◆ The task: The answer must be an exact transcription of the lines below from the first through the one containing "3) Редактирование своего", with the pictures left out; please add nothing else.

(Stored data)
□ □ □ □ □

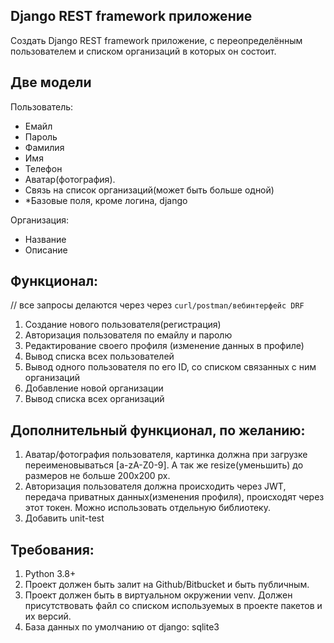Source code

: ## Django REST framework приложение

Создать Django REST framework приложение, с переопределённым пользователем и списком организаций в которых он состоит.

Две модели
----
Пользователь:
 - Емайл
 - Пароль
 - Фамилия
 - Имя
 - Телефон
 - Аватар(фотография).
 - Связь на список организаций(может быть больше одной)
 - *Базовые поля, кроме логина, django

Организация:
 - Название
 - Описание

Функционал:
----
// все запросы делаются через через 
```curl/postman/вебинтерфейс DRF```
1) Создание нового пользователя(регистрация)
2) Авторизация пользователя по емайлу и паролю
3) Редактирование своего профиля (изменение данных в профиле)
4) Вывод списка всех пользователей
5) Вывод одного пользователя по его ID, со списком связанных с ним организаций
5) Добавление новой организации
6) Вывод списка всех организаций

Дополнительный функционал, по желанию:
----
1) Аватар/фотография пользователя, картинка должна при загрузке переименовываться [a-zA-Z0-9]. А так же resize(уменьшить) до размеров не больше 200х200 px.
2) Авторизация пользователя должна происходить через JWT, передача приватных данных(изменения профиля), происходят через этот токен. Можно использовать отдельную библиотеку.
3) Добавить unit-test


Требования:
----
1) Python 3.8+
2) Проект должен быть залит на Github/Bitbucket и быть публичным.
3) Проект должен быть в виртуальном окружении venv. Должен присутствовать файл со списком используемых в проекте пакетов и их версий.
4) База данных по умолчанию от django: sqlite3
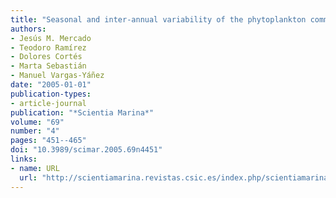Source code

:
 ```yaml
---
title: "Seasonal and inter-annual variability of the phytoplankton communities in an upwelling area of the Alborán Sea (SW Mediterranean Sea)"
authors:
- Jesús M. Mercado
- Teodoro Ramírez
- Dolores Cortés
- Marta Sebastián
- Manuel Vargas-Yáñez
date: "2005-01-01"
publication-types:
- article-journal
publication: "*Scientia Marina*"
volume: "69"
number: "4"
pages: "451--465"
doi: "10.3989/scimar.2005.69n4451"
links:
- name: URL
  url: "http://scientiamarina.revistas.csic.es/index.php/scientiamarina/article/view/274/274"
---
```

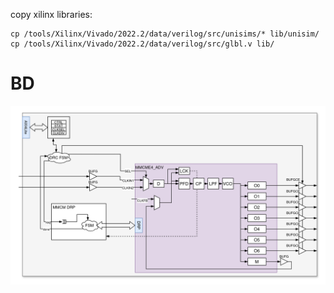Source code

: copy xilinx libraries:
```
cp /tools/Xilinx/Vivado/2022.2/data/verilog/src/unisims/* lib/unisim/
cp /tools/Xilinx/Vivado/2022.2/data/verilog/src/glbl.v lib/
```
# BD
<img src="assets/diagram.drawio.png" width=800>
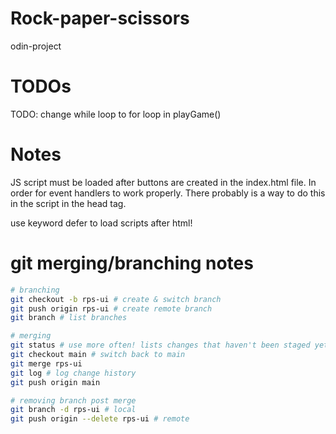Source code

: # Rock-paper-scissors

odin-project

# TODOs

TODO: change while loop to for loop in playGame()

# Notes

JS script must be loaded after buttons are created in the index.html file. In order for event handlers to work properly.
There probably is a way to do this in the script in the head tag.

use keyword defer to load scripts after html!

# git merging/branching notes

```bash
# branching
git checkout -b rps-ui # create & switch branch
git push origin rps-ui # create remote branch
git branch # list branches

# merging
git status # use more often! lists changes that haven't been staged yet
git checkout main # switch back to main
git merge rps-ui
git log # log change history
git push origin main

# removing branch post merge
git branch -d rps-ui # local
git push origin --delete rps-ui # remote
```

□ □ □ □ □

◆ Exercise solution:
Source code

: ## Django REST framework приложение

Создать Django REST framework приложение, с переопределённым пользователем и списком организаций в которых он состоит.

Две модели
----
Пользователь:
 - Емайл
 - Пароль
 - Фамилия
 - Имя
 - Телефон
 - Аватар(фотография).
 - Связь на список организаций(может быть больше одной)
 - *Базовые поля, кроме логина, django

Организация:
 - Название
 - Описание

Функционал:
----
// все запросы делаются через через 
```curl/postman/вебинтерфейс DRF```
1) Создание нового пользователя(регистрация)
2) Авторизация пользователя по емайлу и паролю
3) Редактирование своего профиля (изменение данных в профиле)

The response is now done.